>>>

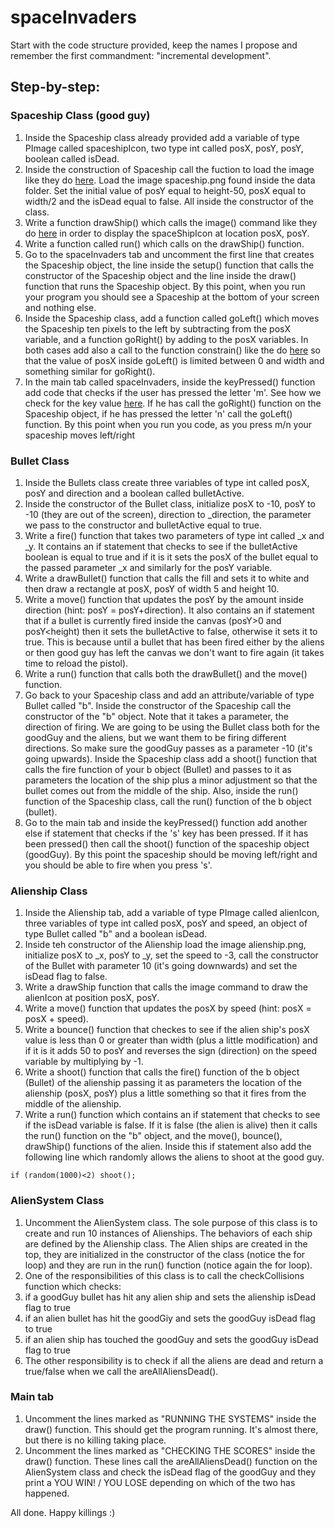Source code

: # spaceInvaders

Start with the code structure provided, keep the names I propose and remember the first commandment: "incremental development".

## Step-by-step:

### Spaceship Class (good guy)
1. Inside the Spaceship class already provided add a variable of type PImage called spaceshipIcon, two type int called posX, posY, posY, boolean called isDead.
2. Inside the construction of Spaceship call the fuction to load the image like they do [here](https://www.processing.org/reference/PImage.html). Load the image spaceship.png found inside the data folder. Set the initial value of posY equal to height-50, posX equal to width/2 and the isDead equal to false. All inside the constructor of the class.
3. Write a function drawShip() which calls the image() command like they do [here](https://www.processing.org/reference/PImage.html) in order to display the spaceShipIcon at location posX, posY.
4. Write a function called run() which calls on the drawShip() function.
5. Go to the spaceInvaders tab and uncomment the first line that creates the Spaceship object, the line inside the setup() function that calls the constructor of the Spaceship object and the line inside the draw() function that runs the Spaceship object. By this point, when you run your program you should see a Spaceship at the bottom of your screen and nothing else.
6. Inside the Spaceship class, add a function called goLeft() which moves the Spaceship ten pixels to the left by subtracting from the posX variable, and a function goRight() by adding to the posX variables. In both cases add also a call to the function constrain() like the do [here](https://www.processing.org/reference/constrain_.html) so that the value of posX inside goLeft() is limited between 0 and width and something similar for goRight().
7. In the main tab called spaceInvaders, inside the keyPressed() function add code that checks if the user has pressed the letter 'm'. See how we check for the key value [here](https://www.processing.org/reference/key.html). If he has call the goRight() function on the Spaceship object, if he has pressed the letter 'n' call the goLeft() function. By this point when you run you code, as you press m/n your spaceship moves left/right


### Bullet Class
1. Inside the Bullets class create three variables of type int called posX, posY and direction and a boolean called bulletActive.
2. Inside the constructor of the Bullet class, initialize posX to -10, posY to -10 (they are out of the screen), direction to _direction, the parameter we pass to the constructor and bulletActive equal to true.
3. Write a fire() function that takes two parameters of type int called _x and _y. It contains an if statement that checks to see if the bulletActive boolean is equal to true and if it is it sets the posX of the bullet equal to the passed parameter _x and similarly for the posY variable.
4. Write a drawBullet() function that calls the fill and sets it to white and then draw a rectangle at posX, posY of width 5 and height 10.
5. Write a move() function that updates the posY by the amount inside direction (hint: posY = posY+direction). It also contains an if statement that if a bullet is currently fired inside the canvas (posY>0 and posY<height) then it sets the bulletActive to false, otherwise it sets it to true. This is because until a bullet that has been fired either by the aliens or then good guy has left the canvas we don't want to fire again (it takes time to reload the pistol).
6. Write a run() function that calls both the drawBullet() and the move() function.
7. Go back to your Spaceship class and add an attribute/variable of type Bullet called "b". Inside the constructor of the Spaceship call the constructor of the "b" object. Note that it takes a parameter, the direction of firing. We are going to be using the Bullet class both for the goodGuy and the aliens, but we want them to be firing different directions. So make sure the goodGuy passes as a parameter -10 (it's going upwards). Inside the Spaceship class add a shoot() function that calls the fire function of your b object (Bullet) and passes to it as parameters the location of the ship plus a minor adjustment so that the bullet comes out from the middle of the ship. Also, inside the run() function of the Spaceship class, call the run() function of the b object (bullet).
8. Go to the main tab and inside the keyPressed() function add another else if statement that checks if the 's' key has been pressed. If it has been pressed() then call the shoot() function of the spaceship object (goodGuy). By this point the spaceship should be moving left/right and you should be able to fire when you press 's'.

### Alienship Class
1. Inside the Alienship tab, add a variable of type PImage called alienIcon, three variables of type int called posX, posY and speed, an object of type Bullet called "b" and a boolean isDead.
2. Inside teh constructor of the Alienship load the image alienship.png, initialize posX to _x, posY to _y, set the speed to -3, call the constructor of the Bullet with parameter 10 (it's going downwards) and set the isDead flag to false.
3. Write a drawShip function that calls the image command to draw the alienIcon at position posX, posY.
4. Write a move() function that updates the posX by speed (hint: posX = posX + speed).
5. Write a bounce() function that checkes to see if the alien ship's posX value is less than 0 or greater than width (plus a little modification) and if it is it adds 50 to posY and reverses the sign (direction) on the speed variable by multiplying by -1.
6. Write a shoot() function that calls the fire() function of the b object (Bullet) of the alienship passing it as parameters the location of the alienship (posX, posY) plus a little something so that it fires from the middle of the alienship.
7. Write a run() function which contains an if statement that checks to see if the isDead variable is false. If it is false (the alien is alive) then it calls the run() function on the "b" object, and the move(), bounce(), drawShip() functions of the alien. Inside this if statement also add the following line which randomly allows the aliens to shoot at the good guy.
  ```
  if (random(1000)<2) shoot();
  ```

### AlienSystem Class
1. Uncomment the AlienSystem class. The sole purpose of this class is to create and run 10 instances of Alienships. The behaviors of each ship are defined by the Alienship class. The Alien ships are created in the top, they are initialized in the constructor of the class (notice the for loop) and they are run in the run() function (notice again the for loop).
2. One of the responsibilities of this class is to call the checkCollisions function which checks:
  1. if a goodGuy bullet has hit any alien ship and sets the alienship isDead flag to true
  2. if an alien bullet has hit the goodGiy and sets the goodGuy isDead flag to true
  3. if an alien ship has touched the goodGuy and sets the goodGuy isDead flag to true
3. The other responsibility is to check if all the aliens are dead and return a true/false when we call the areAllAliensDead().


### Main tab
1. Uncomment the lines marked as "RUNNING THE SYSTEMS" inside the draw() function. This should get the program running. It's almost there, but there is no killing taking place.
2. Uncomment the lines marked as "CHECKING THE SCORES" inside the draw() function. These lines call the areAllAliensDead() function on the AlienSystem class and check the isDead flag of the goodGuy and they print a YOU WIN! / YOU LOSE depending on which of the two has happened.

All done. Happy killings :)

<<<

Using the entries shown above, reproduce verbatim the lines from the line bearing "8. Go to the" to the line bearing "### AlienSystem Class", inclusive.

■ OUTPUT OF THE EXERCISE
8. Go to the main tab and inside the keyPressed() function add another else if statement that checks if the 's' key has been pressed. If it has been pressed() then call the shoot() function of the spaceship object (goodGuy). By this point the spaceship should be moving left/right and you should be able to fire when you press 's'.

### Alienship Class
1. Inside the Alienship tab, add a variable of type PImage called alienIcon, three variables of type int called posX, posY and speed, an object of type Bullet called "b" and a boolean isDead.
2. Inside teh constructor of the Alienship load the image alienship.png, initialize posX to _x, posY to _y, set the speed to -3, call the constructor of the Bullet with parameter 10 (it's going downwards) and set the isDead flag to false.
3. Write a drawShip function that calls the image command to draw the alienIcon at position posX, posY.
4. Write a move() function that updates the posX by speed (hint: posX = posX + speed).
5. Write a bounce() function that checkes to see if the alien ship's posX value is less than 0 or greater than width (plus a little modification) and if it is it adds 50 to posY and reverses the sign (direction) on the speed variable by multiplying by -1.
6. Write a shoot() function that calls the fire() function of the b object (Bullet) of the alienship passing it as parameters the location of the alienship (posX, posY) plus a little something so that it fires from the middle of the alienship.
7. Write a run() function which contains an if statement that checks to see if the isDead variable is false. If it is false (the alien is alive) then it calls the run() function on the "b" object, and the move(), bounce(), drawShip() functions of the alien. Inside this if statement also add the following line which randomly allows the aliens to shoot at the good guy.
  ```
  if (random(1000)<2) shoot();
  ```

### AlienSystem Class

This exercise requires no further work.